▸ **How to complete this task**
All lines in the material with the string "CompetencePersonnage" should be listed.

.....

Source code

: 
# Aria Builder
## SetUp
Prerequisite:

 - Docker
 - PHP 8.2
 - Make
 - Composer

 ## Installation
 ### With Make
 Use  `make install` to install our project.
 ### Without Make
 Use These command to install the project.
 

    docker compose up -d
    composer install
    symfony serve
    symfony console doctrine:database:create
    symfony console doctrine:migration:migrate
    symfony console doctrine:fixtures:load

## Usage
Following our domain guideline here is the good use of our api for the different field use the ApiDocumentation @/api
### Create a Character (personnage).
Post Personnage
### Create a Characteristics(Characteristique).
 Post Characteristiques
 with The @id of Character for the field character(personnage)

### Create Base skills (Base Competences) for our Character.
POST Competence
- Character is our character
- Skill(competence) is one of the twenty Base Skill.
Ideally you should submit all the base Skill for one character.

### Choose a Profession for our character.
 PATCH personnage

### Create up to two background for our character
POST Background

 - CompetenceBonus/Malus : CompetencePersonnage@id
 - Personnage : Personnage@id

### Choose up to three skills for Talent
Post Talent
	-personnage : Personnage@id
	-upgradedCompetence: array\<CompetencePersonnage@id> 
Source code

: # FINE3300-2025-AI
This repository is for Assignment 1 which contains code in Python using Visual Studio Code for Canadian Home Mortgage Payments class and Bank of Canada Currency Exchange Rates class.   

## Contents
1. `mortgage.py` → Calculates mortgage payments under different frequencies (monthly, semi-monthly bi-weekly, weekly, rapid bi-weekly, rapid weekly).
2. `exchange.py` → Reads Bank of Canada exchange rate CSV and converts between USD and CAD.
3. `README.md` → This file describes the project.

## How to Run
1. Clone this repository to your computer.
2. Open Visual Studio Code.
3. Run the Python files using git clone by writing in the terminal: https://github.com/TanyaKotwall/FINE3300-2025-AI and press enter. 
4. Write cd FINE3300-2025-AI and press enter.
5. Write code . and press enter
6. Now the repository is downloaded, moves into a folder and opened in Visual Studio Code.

.....

▸ **Result of this task**
 - CompetenceBonus/Malus : CompetencePersonnage@id
	-upgradedCompetence: array\<CompetencePersonnage@id> 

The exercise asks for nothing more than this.